Dollar falls as weak US data supports dovish Fed view
17/Apr/2015 • Currency Updates•
Mixed economic news across the pond caused the Pound to climb versus the Dollar for the fourth day this week, finishing the London trading session 0.6% higher.
The UK will still be in deficit in 2020 according to an IMF report released on Thursday. Revised forecasts suggest that the gap between spending and taxes will yield a £7 billion deficit in 2019-20, compared to a previous report from the Office for Budget Responsibility that forecast a £7 billion surplus. This will no doubt weigh on the conservatives election campaign as they, unlike Labour, are committed to generating a surplus in the overall budget.
A poll of property surveyors in the UK showed that a net balance of 21% of surveyors reported increases in house prices in March. Properties in the UK outside of London and the North are experiencing a “worrying” trend according to the report, with those surveyors recording price increases now outnumbering those recording falls by nearly a quarter.

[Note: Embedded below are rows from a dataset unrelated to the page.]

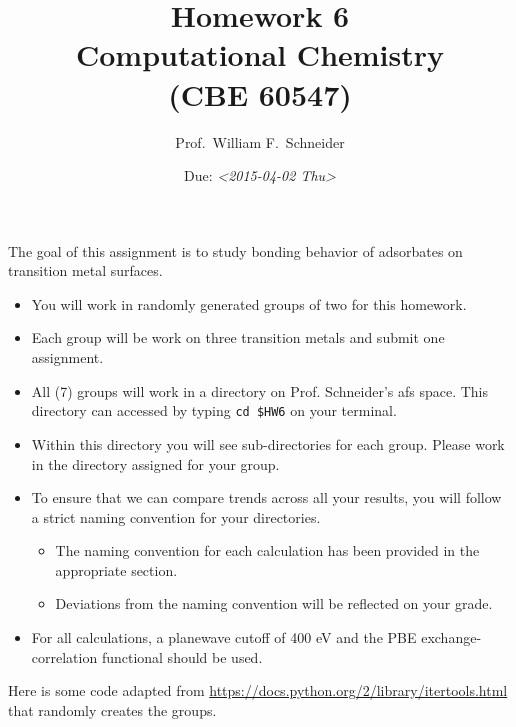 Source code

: \documentclass[11pt]{article}
\date{Due: \textit{<2015-04-02 Thu>}}
\title{}
\begin{document}
\title{Homework 6\\Computational Chemistry\\(CBE 60547)}
\author{Prof.\ William F.\ Schneider}
\maketitle

The goal of this assignment is to study bonding behavior of adsorbates on transition metal surfaces.

\begin{itemize}
\item You will work in randomly generated groups of two for this homework.

\item Each group will be work on three transition metals and submit one assignment.

\item All (7) groups will work in a directory on Prof. Schneider's afs space. This directory can accessed by typing \verb~cd $HW6~ on your terminal.

\item Within this directory you will see sub-directories for each group. Please work in the directory assigned for your group.

\item To ensure that we can compare trends across all your results, you will follow a strict naming convention for your directories. 
\begin{itemize}
\item The naming convention for each calculation has been provided in the appropriate section.
\item Deviations from the naming convention will be reflected on your grade.
\end{itemize}

\item For all calculations, a planewave cutoff of 400 eV and the PBE exchange-correlation functional should be used.
\end{itemize}

Here is some code adapted from \url{https://docs.python.org/2/library/itertools.html} that randomly creates the groups.
\end{document}
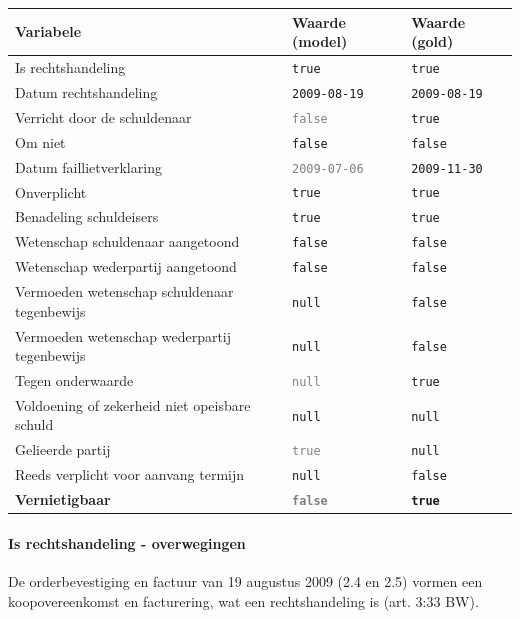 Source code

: \documentclass[
  dutch,
  a4paper,
]{article}
\begin{document}
\begin{center}
\small
\begin{tabular}{@{}p{7.4cm}p{2.6cm}p{2.6cm}@{}}
\toprule
Variabele & Waarde (model) & Waarde (gold) \\
\midrule
Is rechtshandeling & \texttt{true} & \texttt{true} \\
Datum rechtshandeling & \texttt{2009-08-19} & \texttt{2009-08-19} \\
Verricht door de schuldenaar & \textcolor{gray}{\texttt{false}} & \texttt{true} \\
Om niet & \texttt{false} & \texttt{false} \\
Datum faillietverklaring & \textcolor{gray}{\texttt{2009-07-06}} & \texttt{2009-11-30} \\
Onverplicht & \texttt{true} & \texttt{true} \\
Benadeling schuldeisers & \texttt{true} & \texttt{true} \\
Wetenschap schuldenaar aangetoond & \texttt{false} & \texttt{false} \\
Wetenschap wederpartij aangetoond & \texttt{false} & \texttt{false} \\
Vermoeden wetenschap schuldenaar tegenbewijs & \texttt{null} & \texttt{false} \\
Vermoeden wetenschap wederpartij tegenbewijs & \texttt{null} & \texttt{false} \\
Tegen onderwaarde & \textcolor{gray}{\texttt{null}} & \texttt{true} \\
Voldoening of zekerheid niet opeisbare schuld & \texttt{null} & \texttt{null} \\
Gelieerde partij & \textcolor{gray}{\texttt{true}} & \texttt{null} \\
Reeds verplicht voor aanvang termijn & \texttt{null} & \texttt{false} \\
\textbf{Vernietigbaar} & \textbf{\textcolor{gray}{\texttt{false}}} & \textbf{\texttt{true}} \\
\bottomrule
\end{tabular}
\end{center}

\paragraph{Is rechtshandeling - overwegingen}\label{is-rechtshandeling---overwegingen-66}

De orderbevestiging en factuur van 19 augustus 2009 (2.4 en 2.5) vormen een koopovereenkomst en facturering, wat een rechtshandeling is (art. 3:33 BW).
\end{document}

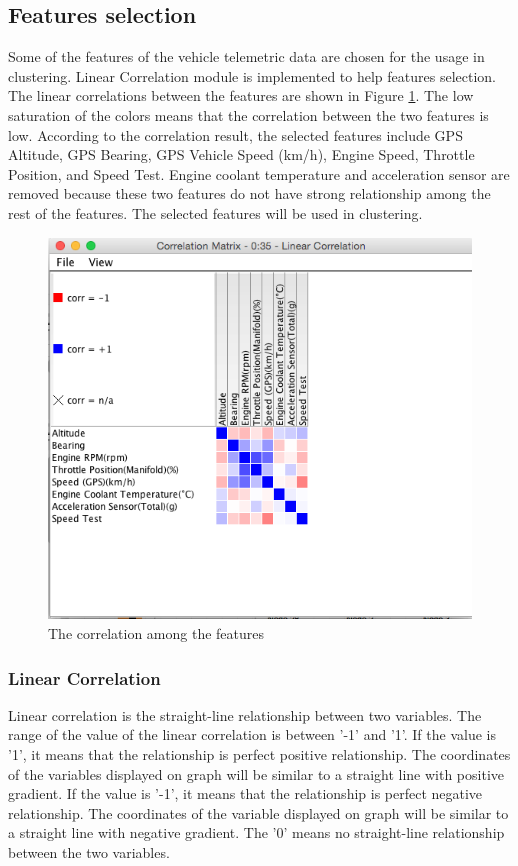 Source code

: \subsection{Features selection}
Some of the features of the vehicle telemetric data are chosen for the usage in clustering. Linear Correlation module is implemented to help features selection. The linear correlations between the features are shown in Figure \ref{fig:correlation}. The low saturation of the colors means that the correlation between the two features is low. According to the correlation result, the selected features include GPS Altitude, GPS Bearing, GPS Vehicle Speed (km/h), Engine Speed, Throttle Position, and Speed Test. Engine coolant temperature and acceleration sensor are removed because these two features do not have strong relationship among the rest of the features. The selected features will be used in clustering.

\begin{figure}[hbt!]\centering
\includegraphics[height=.5\textwidth]{image/KNIMEcorrelation}
\caption{The correlation among the features}
\label{fig:correlation}
\end{figure}

\subsubsection{Linear Correlation}
Linear correlation is the straight-line relationship between two variables. The range of the value of the linear correlation is between '-1' and '1'. If the value is '1', it means that the relationship is perfect positive relationship. The coordinates of the variables displayed on graph will be similar to a straight line with positive gradient. If the value is '-1', it means that the relationship is perfect negative relationship. The coordinates of the variable displayed on graph will be similar to a straight line with negative gradient. The '0' means no straight-line relationship between the two variables.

Another busy Friday will begin in the UK with the release of unemployment data and average earnings from the Office for National Statistics at 9.30am.
Concerns over the future of Greece hit the headlines again on Thursday, although markets continue to overlook this, with the Euro appreciating by 0.1% on Sterling and by 0.6% on the Dollar.
Fears of a debt default in Greece resurfaced yesterday after it was claimed the Greek government had an informal approach to the IMF rebuffed. This sent the country’s borrowing costs soaring, with Greek three-year bond yields jumping more than 3.5% to around 27%. However, Greek Finance Minister Yanis Varoufakis denied the government had asked for a delay, while Managing Director of the International Monetary Fund Christine Lagarde all-but ruled out giving Greece more time to repay its loan. Speaking at a press conference in Washington, Lagarde claimed a move would be unwelcome, unprecedented and something that she herself would certainly not support. Meanwhile, Greece’s Prime Minister dispelled rumours of a default by claiming he was “firmly optimistic” a deal with creditors would be reached in time.
Any surprises in the revised March inflation data for the Eurozone this morning will likely cause Euro volatility when announced at 10am London time.
Wednesday’s gains were eliminated yesterday as the US Dollar declined by 0.6% versus its peers.
There was more soft data out in the US on Thursday. Initial claims for jobless benefits rose last week by 12,000 to a seasonally adjusted 294,000. While this marked the sixth consecutive week jobless claims were below 300,000, the four-week moving average, considered a more representative measure of the labour market, ticked upwards by 250 to 282,750. Continued jobless claims, which run on an additional one week lag, surprised on the upside, decreasing by 40,000 to 2.268M.
The number of new family homes constructed in the US in March increased on a month previous, although still fell short of expectations. The housing starts measure from the US Census Bureau came in at 0.926 million having last month fallen to its lowest reading since November 2013. Permits for the construction of new buildings also fell, down by around 70,000 to just under 1.04 million, after the economy stumbled at the beginning of the year under the weight of harsh winter weather. In other news, the Philly Fed manufacturing survey rose above expectations to 7.5 after a jump in the number of hires in the sector so far this month.
Having fallen into negative in January, inflation in the US is expected to have remained static in March for a second consecutive month, when released by the US Bureau of Labor Statistics at 1:30pm this afternoon.